# Provided records:
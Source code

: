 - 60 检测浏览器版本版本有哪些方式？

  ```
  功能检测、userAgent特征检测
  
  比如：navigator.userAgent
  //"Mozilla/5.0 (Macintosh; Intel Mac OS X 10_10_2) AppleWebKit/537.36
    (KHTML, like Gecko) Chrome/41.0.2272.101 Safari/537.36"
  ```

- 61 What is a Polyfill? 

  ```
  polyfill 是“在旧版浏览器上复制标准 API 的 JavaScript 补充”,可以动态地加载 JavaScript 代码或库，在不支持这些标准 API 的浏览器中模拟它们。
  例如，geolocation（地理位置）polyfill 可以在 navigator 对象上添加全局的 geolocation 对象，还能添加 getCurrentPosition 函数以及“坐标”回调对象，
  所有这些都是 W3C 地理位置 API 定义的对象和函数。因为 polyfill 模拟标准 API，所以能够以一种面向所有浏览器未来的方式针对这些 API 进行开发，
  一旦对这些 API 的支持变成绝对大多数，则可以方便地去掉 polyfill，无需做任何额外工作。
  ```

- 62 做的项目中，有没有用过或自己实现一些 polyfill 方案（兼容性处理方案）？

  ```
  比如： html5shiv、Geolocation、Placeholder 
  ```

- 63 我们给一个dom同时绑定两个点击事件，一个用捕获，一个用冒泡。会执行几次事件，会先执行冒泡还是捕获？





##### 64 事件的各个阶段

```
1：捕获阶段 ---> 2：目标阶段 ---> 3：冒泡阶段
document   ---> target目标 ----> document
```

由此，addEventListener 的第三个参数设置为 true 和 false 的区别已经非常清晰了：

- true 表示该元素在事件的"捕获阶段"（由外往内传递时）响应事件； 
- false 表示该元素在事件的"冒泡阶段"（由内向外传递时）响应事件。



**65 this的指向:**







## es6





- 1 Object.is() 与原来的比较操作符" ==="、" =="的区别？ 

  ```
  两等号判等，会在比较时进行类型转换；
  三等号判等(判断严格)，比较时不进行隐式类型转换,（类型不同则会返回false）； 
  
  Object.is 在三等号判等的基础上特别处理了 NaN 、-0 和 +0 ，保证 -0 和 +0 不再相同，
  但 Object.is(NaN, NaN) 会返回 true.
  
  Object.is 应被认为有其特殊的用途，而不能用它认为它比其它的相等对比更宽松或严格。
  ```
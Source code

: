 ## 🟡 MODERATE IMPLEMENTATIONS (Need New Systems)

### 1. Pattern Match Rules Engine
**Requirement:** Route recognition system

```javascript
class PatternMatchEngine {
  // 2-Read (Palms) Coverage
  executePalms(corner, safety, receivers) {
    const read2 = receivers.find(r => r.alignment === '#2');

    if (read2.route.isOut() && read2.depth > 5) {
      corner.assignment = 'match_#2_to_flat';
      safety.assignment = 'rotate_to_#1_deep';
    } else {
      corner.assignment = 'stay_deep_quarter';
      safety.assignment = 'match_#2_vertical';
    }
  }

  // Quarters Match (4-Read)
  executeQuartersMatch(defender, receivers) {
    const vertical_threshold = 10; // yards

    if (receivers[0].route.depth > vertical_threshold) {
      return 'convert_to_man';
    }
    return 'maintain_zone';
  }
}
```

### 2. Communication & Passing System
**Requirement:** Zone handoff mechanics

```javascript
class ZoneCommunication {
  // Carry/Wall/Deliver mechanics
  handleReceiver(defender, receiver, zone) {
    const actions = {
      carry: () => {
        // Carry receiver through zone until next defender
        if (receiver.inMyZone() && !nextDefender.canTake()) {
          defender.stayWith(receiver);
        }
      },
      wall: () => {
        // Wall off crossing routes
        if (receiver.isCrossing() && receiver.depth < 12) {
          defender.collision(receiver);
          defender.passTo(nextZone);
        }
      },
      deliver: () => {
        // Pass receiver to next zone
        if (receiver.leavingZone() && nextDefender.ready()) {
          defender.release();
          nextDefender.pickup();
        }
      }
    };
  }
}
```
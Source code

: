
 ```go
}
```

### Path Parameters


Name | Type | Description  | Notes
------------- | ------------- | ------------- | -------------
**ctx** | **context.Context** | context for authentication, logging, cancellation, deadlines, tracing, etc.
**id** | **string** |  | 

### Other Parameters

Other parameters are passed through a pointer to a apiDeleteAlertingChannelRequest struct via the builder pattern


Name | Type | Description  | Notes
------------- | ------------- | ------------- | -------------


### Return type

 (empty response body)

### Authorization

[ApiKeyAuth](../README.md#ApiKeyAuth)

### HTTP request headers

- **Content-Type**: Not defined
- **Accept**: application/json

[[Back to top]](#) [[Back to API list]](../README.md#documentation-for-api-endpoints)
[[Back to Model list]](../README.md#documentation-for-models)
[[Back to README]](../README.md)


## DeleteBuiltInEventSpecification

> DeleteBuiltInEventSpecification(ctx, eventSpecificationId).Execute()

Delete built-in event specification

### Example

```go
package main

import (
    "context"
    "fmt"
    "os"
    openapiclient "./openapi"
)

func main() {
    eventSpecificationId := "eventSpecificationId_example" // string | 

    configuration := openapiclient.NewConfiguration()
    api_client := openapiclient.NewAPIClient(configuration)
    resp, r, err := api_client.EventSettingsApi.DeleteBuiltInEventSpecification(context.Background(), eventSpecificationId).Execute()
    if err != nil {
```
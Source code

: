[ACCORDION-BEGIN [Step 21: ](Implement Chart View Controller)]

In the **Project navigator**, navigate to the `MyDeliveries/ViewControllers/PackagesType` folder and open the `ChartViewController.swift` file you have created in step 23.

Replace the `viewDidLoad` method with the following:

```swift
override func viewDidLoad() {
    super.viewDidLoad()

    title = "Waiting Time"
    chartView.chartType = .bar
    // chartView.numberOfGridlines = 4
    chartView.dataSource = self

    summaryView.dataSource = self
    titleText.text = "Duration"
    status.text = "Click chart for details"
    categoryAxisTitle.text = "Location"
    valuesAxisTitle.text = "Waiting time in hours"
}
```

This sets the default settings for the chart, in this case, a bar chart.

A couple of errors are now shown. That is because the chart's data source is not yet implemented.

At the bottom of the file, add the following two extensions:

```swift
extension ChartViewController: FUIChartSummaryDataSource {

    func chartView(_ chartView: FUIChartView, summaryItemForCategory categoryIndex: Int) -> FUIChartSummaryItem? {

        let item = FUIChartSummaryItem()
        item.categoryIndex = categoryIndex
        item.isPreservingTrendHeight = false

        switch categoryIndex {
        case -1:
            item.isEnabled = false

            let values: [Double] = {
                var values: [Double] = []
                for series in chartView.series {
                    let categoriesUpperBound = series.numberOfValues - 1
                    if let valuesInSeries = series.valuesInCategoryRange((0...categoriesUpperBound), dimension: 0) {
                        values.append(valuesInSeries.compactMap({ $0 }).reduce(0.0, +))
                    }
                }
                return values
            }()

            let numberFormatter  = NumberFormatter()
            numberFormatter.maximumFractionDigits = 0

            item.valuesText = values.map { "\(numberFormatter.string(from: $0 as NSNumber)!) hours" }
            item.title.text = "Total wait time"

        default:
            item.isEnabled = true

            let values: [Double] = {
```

# Your task:
A complete and exact transcription of the material is required.

# Worked solution:
Source code

: - 60 检测浏览器版本版本有哪些方式？

  ```
  功能检测、userAgent特征检测
  
  比如：navigator.userAgent
  //"Mozilla/5.0 (Macintosh; Intel Mac OS X 10_10_2) AppleWebKit/537.36
    (KHTML, like Gecko) Chrome/41.0.2272.101 Safari/537.36"
  ```

- 61 What is a Polyfill? 

  ```
  polyfill 是“在旧版浏览器上复制标准 API 的 JavaScript 补充”,可以动态地加载 JavaScript 代码或库，在不支持这些标准 API 的浏览器中模拟它们。
  例如，geolocation（地理位置）polyfill 可以在 navigator 对象上添加全局的 geolocation 对象，还能添加 getCurrentPosition 函数以及“坐标”回调对象，
  所有这些都是 W3C 地理位置 API 定义的对象和函数。因为 polyfill 模拟标准 API，所以能够以一种面向所有浏览器未来的方式针对这些 API 进行开发，
  一旦对这些 API 的支持变成绝对大多数，则可以方便地去掉 polyfill，无需做任何额外工作。
  ```

- 62 做的项目中，有没有用过或自己实现一些 polyfill 方案（兼容性处理方案）？

  ```
  比如： html5shiv、Geolocation、Placeholder 
  ```

- 63 我们给一个dom同时绑定两个点击事件，一个用捕获，一个用冒泡。会执行几次事件，会先执行冒泡还是捕获？





##### 64 事件的各个阶段

```
1：捕获阶段 ---> 2：目标阶段 ---> 3：冒泡阶段
document   ---> target目标 ----> document
```

由此，addEventListener 的第三个参数设置为 true 和 false 的区别已经非常清晰了：

- true 表示该元素在事件的"捕获阶段"（由外往内传递时）响应事件； 
- false 表示该元素在事件的"冒泡阶段"（由内向外传递时）响应事件。



**65 this的指向:**







## es6





- 1 Object.is() 与原来的比较操作符" ==="、" =="的区别？ 

  ```
  两等号判等，会在比较时进行类型转换；
  三等号判等(判断严格)，比较时不进行隐式类型转换,（类型不同则会返回false）； 
  
  Object.is 在三等号判等的基础上特别处理了 NaN 、-0 和 +0 ，保证 -0 和 +0 不再相同，
  但 Object.is(NaN, NaN) 会返回 true.
  
  Object.is 应被认为有其特殊的用途，而不能用它认为它比其它的相等对比更宽松或严格。
  ```
Source code

: ## 🟡 MODERATE IMPLEMENTATIONS (Need New Systems)

### 1. Pattern Match Rules Engine
**Requirement:** Route recognition system

```javascript
class PatternMatchEngine {
  // 2-Read (Palms) Coverage
  executePalms(corner, safety, receivers) {
    const read2 = receivers.find(r => r.alignment === '#2');

    if (read2.route.isOut() && read2.depth > 5) {
      corner.assignment = 'match_#2_to_flat';
      safety.assignment = 'rotate_to_#1_deep';
    } else {
      corner.assignment = 'stay_deep_quarter';
      safety.assignment = 'match_#2_vertical';
    }
  }

  // Quarters Match (4-Read)
  executeQuartersMatch(defender, receivers) {
    const vertical_threshold = 10; // yards

    if (receivers[0].route.depth > vertical_threshold) {
      return 'convert_to_man';
    }
    return 'maintain_zone';
  }
}
```

### 2. Communication & Passing System
**Requirement:** Zone handoff mechanics

```javascript
class ZoneCommunication {
  // Carry/Wall/Deliver mechanics
  handleReceiver(defender, receiver, zone) {
    const actions = {
      carry: () => {
        // Carry receiver through zone until next defender
        if (receiver.inMyZone() && !nextDefender.canTake()) {
          defender.stayWith(receiver);
        }
      },
      wall: () => {
        // Wall off crossing routes
        if (receiver.isCrossing() && receiver.depth < 12) {
          defender.collision(receiver);
          defender.passTo(nextZone);
        }
      },
      deliver: () => {
        // Pass receiver to next zone
        if (receiver.leavingZone() && nextDefender.ready()) {
          defender.release();
          nextDefender.pickup();
        }
      }
    };
  }
}
```
Source code

:
 ```go
}
```

### Path Parameters


Name | Type | Description  | Notes
------------- | ------------- | ------------- | -------------
**ctx** | **context.Context** | context for authentication, logging, cancellation, deadlines, tracing, etc.
**id** | **string** |  | 

### Other Parameters

Other parameters are passed through a pointer to a apiDeleteAlertingChannelRequest struct via the builder pattern


Name | Type | Description  | Notes
------------- | ------------- | ------------- | -------------


### Return type

 (empty response body)

### Authorization

[ApiKeyAuth](../README.md#ApiKeyAuth)

### HTTP request headers

- **Content-Type**: Not defined
- **Accept**: application/json

[[Back to top]](#) [[Back to API list]](../README.md#documentation-for-api-endpoints)
[[Back to Model list]](../README.md#documentation-for-models)
[[Back to README]](../README.md)


## DeleteBuiltInEventSpecification

> DeleteBuiltInEventSpecification(ctx, eventSpecificationId).Execute()

Delete built-in event specification

### Example

```go
package main

import (
    "context"
    "fmt"
    "os"
    openapiclient "./openapi"
)

func main() {
    eventSpecificationId := "eventSpecificationId_example" // string | 

    configuration := openapiclient.NewConfiguration()
    api_client := openapiclient.NewAPIClient(configuration)
    resp, r, err := api_client.EventSettingsApi.DeleteBuiltInEventSpecification(context.Background(), eventSpecificationId).Execute()
    if err != nil {
```
Source code

:[ACCORDION-BEGIN [Step 21: ](Implement Chart View Controller)]

In the **Project navigator**, navigate to the `MyDeliveries/ViewControllers/PackagesType` folder and open the `ChartViewController.swift` file you have created in step 23.

Replace the `viewDidLoad` method with the following:

```swift
override func viewDidLoad() {
    super.viewDidLoad()

    title = "Waiting Time"
    chartView.chartType = .bar
    // chartView.numberOfGridlines = 4
    chartView.dataSource = self

    summaryView.dataSource = self
    titleText.text = "Duration"
    status.text = "Click chart for details"
    categoryAxisTitle.text = "Location"
    valuesAxisTitle.text = "Waiting time in hours"
}
```

This sets the default settings for the chart, in this case, a bar chart.

A couple of errors are now shown. That is because the chart's data source is not yet implemented.

At the bottom of the file, add the following two extensions:

```swift
extension ChartViewController: FUIChartSummaryDataSource {

    func chartView(_ chartView: FUIChartView, summaryItemForCategory categoryIndex: Int) -> FUIChartSummaryItem? {

        let item = FUIChartSummaryItem()
        item.categoryIndex = categoryIndex
        item.isPreservingTrendHeight = false

        switch categoryIndex {
        case -1:
            item.isEnabled = false

            let values: [Double] = {
                var values: [Double] = []
                for series in chartView.series {
                    let categoriesUpperBound = series.numberOfValues - 1
                    if let valuesInSeries = series.valuesInCategoryRange((0...categoriesUpperBound), dimension: 0) {
                        values.append(valuesInSeries.compactMap({ $0 }).reduce(0.0, +))
                    }
                }
                return values
            }()

            let numberFormatter  = NumberFormatter()
            numberFormatter.maximumFractionDigits = 0

            item.valuesText = values.map { "\(numberFormatter.string(from: $0 as NSNumber)!) hours" }
            item.title.text = "Total wait time"

        default:
            item.isEnabled = true

            let values: [Double] = {
```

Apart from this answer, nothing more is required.